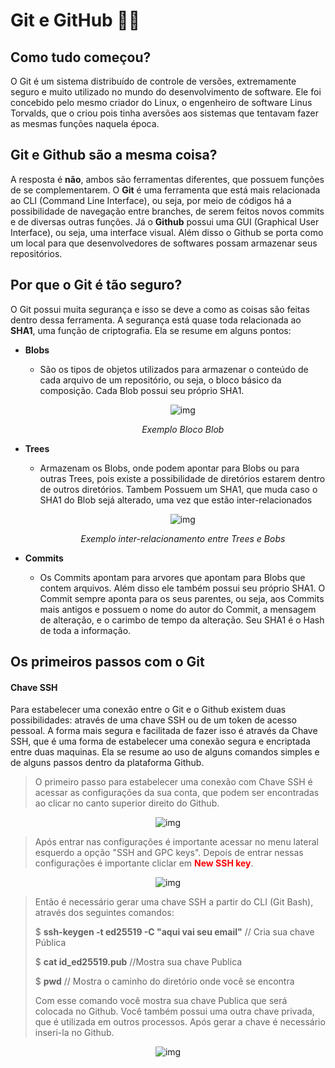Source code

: # Git e GitHub 👨‍💻



## Como tudo começou?



O Git é um sistema distribuído de controle de versões, extremamente seguro e muito utilizado no mundo do desenvolvimento de software. Ele foi concebido pelo mesmo criador do Linux, o engenheiro de software Linus Torvalds, que o criou pois tinha aversões aos sistemas que tentavam fazer as mesmas funções naquela época. 



## Git e Github são a mesma coisa?



A resposta é **não**, ambos são ferramentas diferentes, que possuem funções de se complementarem. O **Git** é uma ferramenta que está mais relacionada ao CLI (Command Line Interface), ou seja, por meio de códigos há a possibilidade de navegação entre branches, de serem feitos novos commits e de diversas outras funções. Já o **Github** possui uma GUI (Graphical User Interface), ou seja, uma interface visual. Além disso o Github se porta como um local para que desenvolvedores de softwares possam armazenar seus repositórios. 



## Por que o Git é tão seguro?



O Git possui muita segurança e isso se deve a como as coisas são feitas dentro dessa ferramenta. A segurança está quase toda relacionada ao **SHA1**, uma função de criptografia. Ela se resume em alguns pontos:

+ **Blobs**

  - São os tipos de objetos utilizados para armazenar o conteúdo de cada arquivo de um repositório, ou seja, o bloco básico da composição. Cada Blob possui seu próprio SHA1.
  
    <div align="center">
    
    ![img](https://lh6.googleusercontent.com/ozNMHb3B1G2NqctyF7pY4jRthcR9i8ye6ye-6lQ6aigt6TjmC3QXC_qm12XQwMCsHjRXFFZ5VultD_XY5tohV29N_myTkgBPJl08snlerwDNJ1IrsoyQ5Qw8x2D0rqzwXYdHMIS5YRkAHX1d2B1Y4B46wKHyo4OxRF5mUqGMWHHA0TkSsDYg00ISvw)

    _Exemplo Bloco Blob_
    
    </div>
    
+ **Trees**

  - Armazenam os Blobs, onde podem apontar para Blobs ou para outras Trees, pois existe a possibilidade de diretórios estarem dentro de outros diretórios. Tambem Possuem um SHA1, que muda caso o SHA1 do Blob sejá alterado, uma vez que estão inter-relacionados
     
    <div align="center"> 
    
    ![img](https://lh5.googleusercontent.com/gyDGR_gIIKtFPprEwV8No42vwGK3uRYsldWylVngTYib4h_OvJ97QaalC2K46eSrvXTvYE4DXBgYKDmZXmt240LNi7llgIAWPjC_GzC8AUMby3-Kwe1mY9dlhZ7JPk8CctoLZC43M64jk_bLo_ikpkGDKo5jkDENjXT3h5qw3sa8B5WEI8fUr126_g) 

    _Exemplo inter-relacionamento entre Trees e Bobs_
    
    </div> 
    
+ **Commits**

  - Os Commits apontam para arvores que apontam para Blobs que contem arquivos. Além disso ele também possui seu próprio SHA1. O Commit sempre aponta para os seus parentes, ou seja, aos Commits mais antigos e possuem o nome do autor do Commit, a mensagem de alteração, e o carimbo de tempo da alteração. Seu SHA1 é o Hash de toda a informação.

    

## Os primeiros passos com o Git



#### Chave SSH



Para estabelecer uma conexão entre o Git e o Github existem duas possibilidades: através de uma chave SSH ou de um token de acesso pessoal. A forma mais segura e facilitada de fazer isso é através da Chave SSH, que é uma forma de estabelecer uma conexão segura e encriptada entre duas maquinas. Ela se resume ao uso de alguns comandos simples e de alguns passos dentro da plataforma Github. 

> O primeiro passo para estabelecer uma conexão com Chave SSH é acessar as configurações da sua conta, que podem ser encontradas ao clicar no canto superior direito do Github.

<div align="center"> 

![img](https://media.discordapp.net/attachments/1029775754407452754/1029775941934776371/chrome_OAx8KU3XTy.png?width=153&height=434)

</div>

> Após entrar nas configurações é importante acessar no menu lateral esquerdo a opção "SSH and GPC keys". Depois de entrar nessas configurações é importante cliclar em <span style="color:red">**New SSH key**</span>. 

<div align="center"> 

![img](https://media.discordapp.net/attachments/1029775754407452754/1029775981612912742/chrome_k59wkBjJDZ.png?width=267&height=434)

</div>

> Então é necessário gerar uma chave SSH a partir do CLI (Git Bash), através dos seguintes comandos:
>
> $ **ssh-keygen -t ed25519 -C "aqui vai seu email"**  // Cria sua chave Pública
>
> $ **cat id_ed25519.pub**  //Mostra sua chave Publica
>
> $ **pwd**  // Mostra o caminho do diretório onde você se encontra
>
> Com esse comando você mostra sua chave Publica que será colocada no Github. Você também possui uma outra chave privada, que é utilizada em outros processos. Após gerar a chave é necessário inseri-la no Github. 

<div align="center"> 

![img](https://media.discordapp.net/attachments/1029775754407452754/1029776007772782642/chrome_GeWFiQG8EW.png?width=709&height=434)

</div>
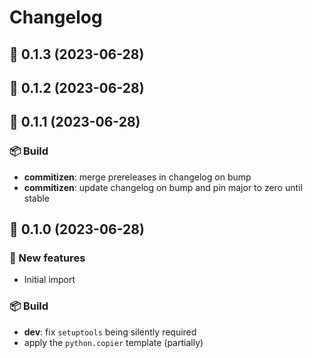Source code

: # Changelog

## 🚀 0.1.3 (2023-06-28)

## 🚀 0.1.2 (2023-06-28)

## 🚀 0.1.1 (2023-06-28)

### 📦 Build

- **commitizen**: merge prereleases in changelog on bump
- **commitizen**: update changelog on bump and pin major to zero until stable

## 🚀 0.1.0 (2023-06-28)

### 💫 New features

- Initial import

### 📦 Build

- **dev**: fix `setuptools` being silently required
- apply the `python.copier` template (partially)
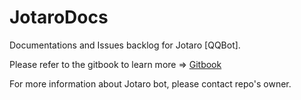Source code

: # JotaroDocs
Documentations and Issues backlog for Jotaro [QQBot].

Please refer to the gitbook to learn more => [Gitbook](https://jotaro.sbea.in)

For more information about Jotaro bot, please contact repo's owner.
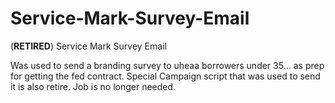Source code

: # Service-Mark-Survey-Email
(**RETIRED**) Service Mark Survey Email

Was used to send a branding survey to uheaa borrowers under 35… as prep for getting the fed contract.  Special Campaign script that was used to send it is also retire. Job is no longer needed.
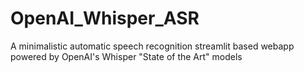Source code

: # OpenAI_Whisper_ASR
A minimalistic automatic speech recognition streamlit based webapp powered by OpenAI's Whisper "State of the Art" models
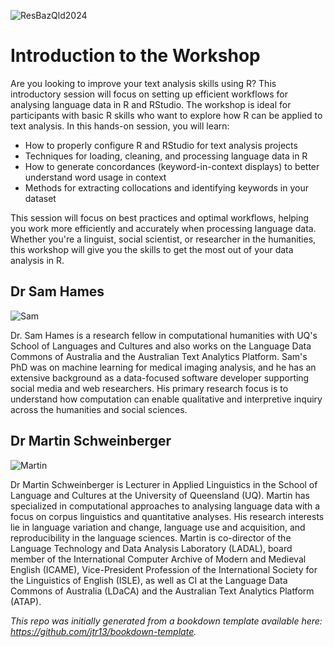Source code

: 
![ResBazQld2024](https://slcladal.github.io/images/resbazqld2024.png)

# Introduction to the Workshop


Are you looking to improve your text analysis skills using R? This introductory session will focus on setting up efficient workflows for analysing language data in R and RStudio. The workshop is ideal for participants with basic R skills who want to explore how R can be applied to text analysis. In this hands-on session, you will learn:

* How to properly configure R and RStudio for text analysis projects  
* Techniques for loading, cleaning, and processing language data in R  
* How to generate concordances (keyword-in-context displays) to better understand word usage in context  
* Methods for extracting collocations and identifying keywords in your dataset  

This session will focus on best practices and optimal workflows, helping you work more efficiently and accurately when processing language data. Whether you're a linguist, social scientist, or researcher in the humanities, this workshop will give you the skills to get the most out of your data analysis in R.

## Dr Sam Hames

![Sam](https://slcladal.github.io/images/sam.jpg)

Dr. Sam Hames is a research fellow in computational humanities with UQ's School of Languages and Cultures and also works on the Language Data Commons of Australia and the Australian Text Analytics Platform. Sam's PhD was on machine learning for medical imaging analysis, and he has an extensive background as a data-focused software developer supporting social media and web researchers. His primary research focus is to understand how computation can enable qualitative and interpretive inquiry across the humanities and social sciences.

## Dr Martin Schweinberger

![Martin](https://slcladal.github.io/images/martin_c.png)

Dr Martin Schweinberger is Lecturer in Applied Linguistics in the School of Language and Cultures at the University of Queensland (UQ). Martin has specialized in computational approaches to analysing language data with a focus on corpus linguistics and quantitative analyses. His research interests lie in language variation and change, language use and acquisition, and reproducibility in the language sciences. Martin is co-director of the Language Technology and Data Analysis Laboratory (LADAL), board member of the International Computer Archive of Modern and Medieval English (ICAME), Vice-President Profession of the International Society for the Linguistics of English (ISLE), as well as CI at the Language Data Commons of Australia (LDaCA) and the Australian Text Analytics Platform (ATAP).

*This repo was initially generated from a bookdown template available here: https://github.com/jtr13/bookdown-template.*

* **Work to complete**
All the material above should be written out exactly, with images omitted.

* **Written response**
Source code

: # Git e GitHub 👨‍💻



## Como tudo começou?



O Git é um sistema distribuído de controle de versões, extremamente seguro e muito utilizado no mundo do desenvolvimento de software. Ele foi concebido pelo mesmo criador do Linux, o engenheiro de software Linus Torvalds, que o criou pois tinha aversões aos sistemas que tentavam fazer as mesmas funções naquela época. 



## Git e Github são a mesma coisa?



A resposta é **não**, ambos são ferramentas diferentes, que possuem funções de se complementarem. O **Git** é uma ferramenta que está mais relacionada ao CLI (Command Line Interface), ou seja, por meio de códigos há a possibilidade de navegação entre branches, de serem feitos novos commits e de diversas outras funções. Já o **Github** possui uma GUI (Graphical User Interface), ou seja, uma interface visual. Além disso o Github se porta como um local para que desenvolvedores de softwares possam armazenar seus repositórios. 



## Por que o Git é tão seguro?



O Git possui muita segurança e isso se deve a como as coisas são feitas dentro dessa ferramenta. A segurança está quase toda relacionada ao **SHA1**, uma função de criptografia. Ela se resume em alguns pontos:

+ **Blobs**

  - São os tipos de objetos utilizados para armazenar o conteúdo de cada arquivo de um repositório, ou seja, o bloco básico da composição. Cada Blob possui seu próprio SHA1.
  
    <div align="center">
    
    ![img](https://lh6.googleusercontent.com/ozNMHb3B1G2NqctyF7pY4jRthcR9i8ye6ye-6lQ6aigt6TjmC3QXC_qm12XQwMCsHjRXFFZ5VultD_XY5tohV29N_myTkgBPJl08snlerwDNJ1IrsoyQ5Qw8x2D0rqzwXYdHMIS5YRkAHX1d2B1Y4B46wKHyo4OxRF5mUqGMWHHA0TkSsDYg00ISvw)

    _Exemplo Bloco Blob_
    
    </div>
    
+ **Trees**

  - Armazenam os Blobs, onde podem apontar para Blobs ou para outras Trees, pois existe a possibilidade de diretórios estarem dentro de outros diretórios. Tambem Possuem um SHA1, que muda caso o SHA1 do Blob sejá alterado, uma vez que estão inter-relacionados
     
    <div align="center"> 
    
    ![img](https://lh5.googleusercontent.com/gyDGR_gIIKtFPprEwV8No42vwGK3uRYsldWylVngTYib4h_OvJ97QaalC2K46eSrvXTvYE4DXBgYKDmZXmt240LNi7llgIAWPjC_GzC8AUMby3-Kwe1mY9dlhZ7JPk8CctoLZC43M64jk_bLo_ikpkGDKo5jkDENjXT3h5qw3sa8B5WEI8fUr126_g) 

    _Exemplo inter-relacionamento entre Trees e Bobs_
    
    </div> 
    
+ **Commits**

  - Os Commits apontam para arvores que apontam para Blobs que contem arquivos. Além disso ele também possui seu próprio SHA1. O Commit sempre aponta para os seus parentes, ou seja, aos Commits mais antigos e possuem o nome do autor do Commit, a mensagem de alteração, e o carimbo de tempo da alteração. Seu SHA1 é o Hash de toda a informação.

    

## Os primeiros passos com o Git



#### Chave SSH



Para estabelecer uma conexão entre o Git e o Github existem duas possibilidades: através de uma chave SSH ou de um token de acesso pessoal. A forma mais segura e facilitada de fazer isso é através da Chave SSH, que é uma forma de estabelecer uma conexão segura e encriptada entre duas maquinas. Ela se resume ao uso de alguns comandos simples e de alguns passos dentro da plataforma Github. 

> O primeiro passo para estabelecer uma conexão com Chave SSH é acessar as configurações da sua conta, que podem ser encontradas ao clicar no canto superior direito do Github.

<div align="center"> 

![img](https://media.discordapp.net/attachments/1029775754407452754/1029775941934776371/chrome_OAx8KU3XTy.png?width=153&height=434)

</div>

> Após entrar nas configurações é importante acessar no menu lateral esquerdo a opção "SSH and GPC keys". Depois de entrar nessas configurações é importante cliclar em <span style="color:red">**New SSH key**</span>. 

<div align="center"> 

![img](https://media.discordapp.net/attachments/1029775754407452754/1029775981612912742/chrome_k59wkBjJDZ.png?width=267&height=434)

</div>

> Então é necessário gerar uma chave SSH a partir do CLI (Git Bash), através dos seguintes comandos:
>
> $ **ssh-keygen -t ed25519 -C "aqui vai seu email"**  // Cria sua chave Pública
>
> $ **cat id_ed25519.pub**  //Mostra sua chave Publica
>
> $ **pwd**  // Mostra o caminho do diretório onde você se encontra
>
> Com esse comando você mostra sua chave Publica que será colocada no Github. Você também possui uma outra chave privada, que é utilizada em outros processos. Após gerar a chave é necessário inseri-la no Github. 

<div align="center"> 

![img](https://media.discordapp.net/attachments/1029775754407452754/1029776007772782642/chrome_GeWFiQG8EW.png?width=709&height=434)

</div>
Source code

: # Changelog

## 🚀 0.1.3 (2023-06-28)

## 🚀 0.1.2 (2023-06-28)

## 🚀 0.1.1 (2023-06-28)

### 📦 Build

- **commitizen**: merge prereleases in changelog on bump
- **commitizen**: update changelog on bump and pin major to zero until stable

## 🚀 0.1.0 (2023-06-28)

### 💫 New features

- Initial import

### 📦 Build

- **dev**: fix `setuptools` being silently required
- apply the `python.copier` template (partially)
Source code

: # JotaroDocs
Documentations and Issues backlog for Jotaro [QQBot].

Please refer to the gitbook to learn more => [Gitbook](https://jotaro.sbea.in)

For more information about Jotaro bot, please contact repo's owner.
Source code

: # Service-Mark-Survey-Email
(**RETIRED**) Service Mark Survey Email

Was used to send a branding survey to uheaa borrowers under 35… as prep for getting the fed contract.  Special Campaign script that was used to send it is also retire. Job is no longer needed.
Source code

: # OpenAI_Whisper_ASR
A minimalistic automatic speech recognition streamlit based webapp powered by OpenAI's Whisper "State of the Art" models
Source code

: 
![ResBazQld2024](https://slcladal.github.io/images/resbazqld2024.png)

# Introduction to the Workshop


Are you looking to improve your text analysis skills using R? This introductory session will focus on setting up efficient workflows for analysing language data in R and RStudio. The workshop is ideal for participants with basic R skills who want to explore how R can be applied to text analysis. In this hands-on session, you will learn:

* How to properly configure R and RStudio for text analysis projects  
* Techniques for loading, cleaning, and processing language data in R  
* How to generate concordances (keyword-in-context displays) to better understand word usage in context  
* Methods for extracting collocations and identifying keywords in your dataset  

This session will focus on best practices and optimal workflows, helping you work more efficiently and accurately when processing language data. Whether you're a linguist, social scientist, or researcher in the humanities, this workshop will give you the skills to get the most out of your data analysis in R.

## Dr Sam Hames

![Sam](https://slcladal.github.io/images/sam.jpg)

Dr. Sam Hames is a research fellow in computational humanities with UQ's School of Languages and Cultures and also works on the Language Data Commons of Australia and the Australian Text Analytics Platform. Sam's PhD was on machine learning for medical imaging analysis, and he has an extensive background as a data-focused software developer supporting social media and web researchers. His primary research focus is to understand how computation can enable qualitative and interpretive inquiry across the humanities and social sciences.

## Dr Martin Schweinberger

![Martin](https://slcladal.github.io/images/martin_c.png)

Dr Martin Schweinberger is Lecturer in Applied Linguistics in the School of Language and Cultures at the University of Queensland (UQ). Martin has specialized in computational approaches to analysing language data with a focus on corpus linguistics and quantitative analyses. His research interests lie in language variation and change, language use and acquisition, and reproducibility in the language sciences. Martin is co-director of the Language Technology and Data Analysis Laboratory (LADAL), board member of the International Computer Archive of Modern and Medieval English (ICAME), Vice-President Profession of the International Society for the Linguistics of English (ISLE), as well as CI at the Language Data Commons of Australia (LDaCA) and the Australian Text Analytics Platform (ATAP).

*This repo was initially generated from a bookdown template available here: https://github.com/jtr13/bookdown-template.*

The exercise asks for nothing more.